Source records
>>>

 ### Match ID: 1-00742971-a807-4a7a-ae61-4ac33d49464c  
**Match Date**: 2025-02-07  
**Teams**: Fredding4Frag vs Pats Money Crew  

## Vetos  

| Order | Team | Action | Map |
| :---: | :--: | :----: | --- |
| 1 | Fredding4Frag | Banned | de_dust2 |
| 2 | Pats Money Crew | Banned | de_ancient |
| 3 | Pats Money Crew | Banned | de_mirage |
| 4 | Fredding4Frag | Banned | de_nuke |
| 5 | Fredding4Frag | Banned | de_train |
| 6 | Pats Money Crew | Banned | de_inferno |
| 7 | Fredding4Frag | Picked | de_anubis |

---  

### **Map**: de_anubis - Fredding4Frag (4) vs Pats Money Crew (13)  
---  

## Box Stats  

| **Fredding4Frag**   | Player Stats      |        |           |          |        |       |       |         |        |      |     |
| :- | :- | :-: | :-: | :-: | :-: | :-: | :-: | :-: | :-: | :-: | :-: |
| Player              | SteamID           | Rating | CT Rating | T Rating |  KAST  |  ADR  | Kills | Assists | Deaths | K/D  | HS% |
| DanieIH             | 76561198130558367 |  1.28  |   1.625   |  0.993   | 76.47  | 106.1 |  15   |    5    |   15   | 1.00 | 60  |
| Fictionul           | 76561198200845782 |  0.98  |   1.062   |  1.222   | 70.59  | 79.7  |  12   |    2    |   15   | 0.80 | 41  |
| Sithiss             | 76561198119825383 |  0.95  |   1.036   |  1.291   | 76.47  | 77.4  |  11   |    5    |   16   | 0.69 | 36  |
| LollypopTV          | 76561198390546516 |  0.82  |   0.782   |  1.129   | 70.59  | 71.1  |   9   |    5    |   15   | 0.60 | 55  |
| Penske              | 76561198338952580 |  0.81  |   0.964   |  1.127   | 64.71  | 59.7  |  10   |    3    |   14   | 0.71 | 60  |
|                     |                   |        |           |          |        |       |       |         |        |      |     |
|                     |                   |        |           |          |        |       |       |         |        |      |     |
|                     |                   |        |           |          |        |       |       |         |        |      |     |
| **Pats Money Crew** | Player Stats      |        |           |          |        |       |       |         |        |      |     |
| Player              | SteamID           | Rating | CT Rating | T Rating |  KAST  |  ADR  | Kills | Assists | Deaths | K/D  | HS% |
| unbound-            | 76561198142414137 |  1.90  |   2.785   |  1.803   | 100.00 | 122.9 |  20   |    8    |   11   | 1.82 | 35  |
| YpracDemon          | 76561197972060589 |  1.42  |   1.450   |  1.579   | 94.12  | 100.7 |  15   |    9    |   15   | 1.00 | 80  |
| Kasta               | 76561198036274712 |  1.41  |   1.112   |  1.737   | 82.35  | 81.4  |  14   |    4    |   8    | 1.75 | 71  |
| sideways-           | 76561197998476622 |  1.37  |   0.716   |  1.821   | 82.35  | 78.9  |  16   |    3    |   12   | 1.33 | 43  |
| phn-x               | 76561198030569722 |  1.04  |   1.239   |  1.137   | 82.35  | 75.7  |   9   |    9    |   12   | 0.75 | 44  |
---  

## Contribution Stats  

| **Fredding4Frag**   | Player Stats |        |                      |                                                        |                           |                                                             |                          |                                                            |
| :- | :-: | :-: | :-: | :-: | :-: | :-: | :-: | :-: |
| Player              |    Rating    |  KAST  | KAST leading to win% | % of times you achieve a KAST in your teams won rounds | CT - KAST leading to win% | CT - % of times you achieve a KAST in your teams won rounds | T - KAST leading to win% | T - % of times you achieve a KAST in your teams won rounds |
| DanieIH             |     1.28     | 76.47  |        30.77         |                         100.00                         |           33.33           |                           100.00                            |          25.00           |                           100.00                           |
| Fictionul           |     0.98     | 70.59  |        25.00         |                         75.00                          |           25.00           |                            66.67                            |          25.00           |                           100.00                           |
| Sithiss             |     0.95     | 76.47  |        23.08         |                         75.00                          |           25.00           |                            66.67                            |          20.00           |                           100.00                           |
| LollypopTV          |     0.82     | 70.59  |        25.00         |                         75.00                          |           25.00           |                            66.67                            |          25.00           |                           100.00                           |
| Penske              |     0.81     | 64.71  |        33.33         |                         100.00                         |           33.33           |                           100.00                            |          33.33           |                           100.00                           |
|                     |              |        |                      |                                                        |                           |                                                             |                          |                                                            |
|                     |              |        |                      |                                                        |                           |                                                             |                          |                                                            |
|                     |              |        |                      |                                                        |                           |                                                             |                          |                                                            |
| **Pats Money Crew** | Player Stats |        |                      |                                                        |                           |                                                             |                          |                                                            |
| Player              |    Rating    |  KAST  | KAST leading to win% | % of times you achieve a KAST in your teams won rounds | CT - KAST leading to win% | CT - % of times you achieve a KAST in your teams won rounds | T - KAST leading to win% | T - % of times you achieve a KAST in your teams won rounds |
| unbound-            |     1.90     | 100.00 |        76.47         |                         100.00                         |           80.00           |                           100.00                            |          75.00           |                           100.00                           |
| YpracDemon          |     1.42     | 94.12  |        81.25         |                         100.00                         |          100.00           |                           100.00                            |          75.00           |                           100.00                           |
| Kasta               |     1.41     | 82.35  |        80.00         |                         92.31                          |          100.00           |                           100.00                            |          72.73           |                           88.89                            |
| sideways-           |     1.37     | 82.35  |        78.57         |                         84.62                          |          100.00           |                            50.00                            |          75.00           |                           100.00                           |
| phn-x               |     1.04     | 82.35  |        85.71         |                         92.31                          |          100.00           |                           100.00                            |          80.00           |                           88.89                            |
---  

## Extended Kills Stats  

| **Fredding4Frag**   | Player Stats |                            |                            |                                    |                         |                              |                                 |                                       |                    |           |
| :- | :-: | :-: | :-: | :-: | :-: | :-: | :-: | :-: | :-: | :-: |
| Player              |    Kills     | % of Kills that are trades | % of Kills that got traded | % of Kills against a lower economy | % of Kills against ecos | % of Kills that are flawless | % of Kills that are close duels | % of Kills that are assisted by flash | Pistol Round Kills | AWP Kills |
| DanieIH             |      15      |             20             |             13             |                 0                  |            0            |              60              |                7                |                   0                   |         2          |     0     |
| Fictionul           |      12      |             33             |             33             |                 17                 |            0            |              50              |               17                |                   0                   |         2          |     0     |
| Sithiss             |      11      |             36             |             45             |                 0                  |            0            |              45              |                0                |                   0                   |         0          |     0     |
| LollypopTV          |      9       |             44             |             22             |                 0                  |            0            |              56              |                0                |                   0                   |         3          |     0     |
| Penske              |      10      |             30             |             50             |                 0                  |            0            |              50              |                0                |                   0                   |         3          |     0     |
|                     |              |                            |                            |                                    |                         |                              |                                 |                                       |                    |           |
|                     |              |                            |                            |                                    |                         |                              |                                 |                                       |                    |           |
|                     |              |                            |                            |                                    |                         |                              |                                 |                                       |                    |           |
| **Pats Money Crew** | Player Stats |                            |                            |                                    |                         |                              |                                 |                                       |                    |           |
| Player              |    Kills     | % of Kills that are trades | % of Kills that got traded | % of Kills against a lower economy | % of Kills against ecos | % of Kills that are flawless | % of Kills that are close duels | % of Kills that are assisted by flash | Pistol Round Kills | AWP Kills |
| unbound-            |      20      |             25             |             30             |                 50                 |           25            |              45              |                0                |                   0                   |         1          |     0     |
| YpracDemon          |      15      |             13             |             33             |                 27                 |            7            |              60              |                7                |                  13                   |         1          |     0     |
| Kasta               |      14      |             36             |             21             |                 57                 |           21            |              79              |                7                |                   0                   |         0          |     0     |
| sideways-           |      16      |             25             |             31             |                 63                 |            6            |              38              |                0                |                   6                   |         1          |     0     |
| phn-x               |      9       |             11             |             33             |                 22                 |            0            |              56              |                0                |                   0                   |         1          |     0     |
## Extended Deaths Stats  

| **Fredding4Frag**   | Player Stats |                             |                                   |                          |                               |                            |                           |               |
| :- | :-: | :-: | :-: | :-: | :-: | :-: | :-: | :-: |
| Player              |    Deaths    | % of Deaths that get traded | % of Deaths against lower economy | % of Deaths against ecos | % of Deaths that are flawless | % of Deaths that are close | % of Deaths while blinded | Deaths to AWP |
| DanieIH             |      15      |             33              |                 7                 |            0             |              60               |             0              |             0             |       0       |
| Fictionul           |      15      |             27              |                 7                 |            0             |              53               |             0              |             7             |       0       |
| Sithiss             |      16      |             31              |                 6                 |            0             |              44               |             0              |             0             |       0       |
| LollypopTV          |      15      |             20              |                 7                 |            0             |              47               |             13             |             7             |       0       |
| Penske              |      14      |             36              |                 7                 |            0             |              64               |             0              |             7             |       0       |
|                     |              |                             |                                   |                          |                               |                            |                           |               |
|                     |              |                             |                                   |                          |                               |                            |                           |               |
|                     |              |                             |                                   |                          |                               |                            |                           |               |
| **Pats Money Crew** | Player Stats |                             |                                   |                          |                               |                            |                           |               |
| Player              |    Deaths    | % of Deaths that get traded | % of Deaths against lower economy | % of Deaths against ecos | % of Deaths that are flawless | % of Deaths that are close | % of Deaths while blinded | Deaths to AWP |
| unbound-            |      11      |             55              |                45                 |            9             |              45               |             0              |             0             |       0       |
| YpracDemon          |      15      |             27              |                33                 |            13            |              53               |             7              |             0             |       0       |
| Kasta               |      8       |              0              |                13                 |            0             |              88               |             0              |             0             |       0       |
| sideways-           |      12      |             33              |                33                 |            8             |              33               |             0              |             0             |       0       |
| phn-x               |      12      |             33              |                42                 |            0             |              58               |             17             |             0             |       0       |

<<<

Problem details: The answer consists of the lines above that include the word "Banned", each copied exactly.

Answer:
| 1 | Fredding4Frag | Banned | de_dust2 |
| 2 | Pats Money Crew | Banned | de_ancient |
| 3 | Pats Money Crew | Banned | de_mirage |
| 4 | Fredding4Frag | Banned | de_nuke |
| 5 | Fredding4Frag | Banned | de_train |
| 6 | Pats Money Crew | Banned | de_inferno |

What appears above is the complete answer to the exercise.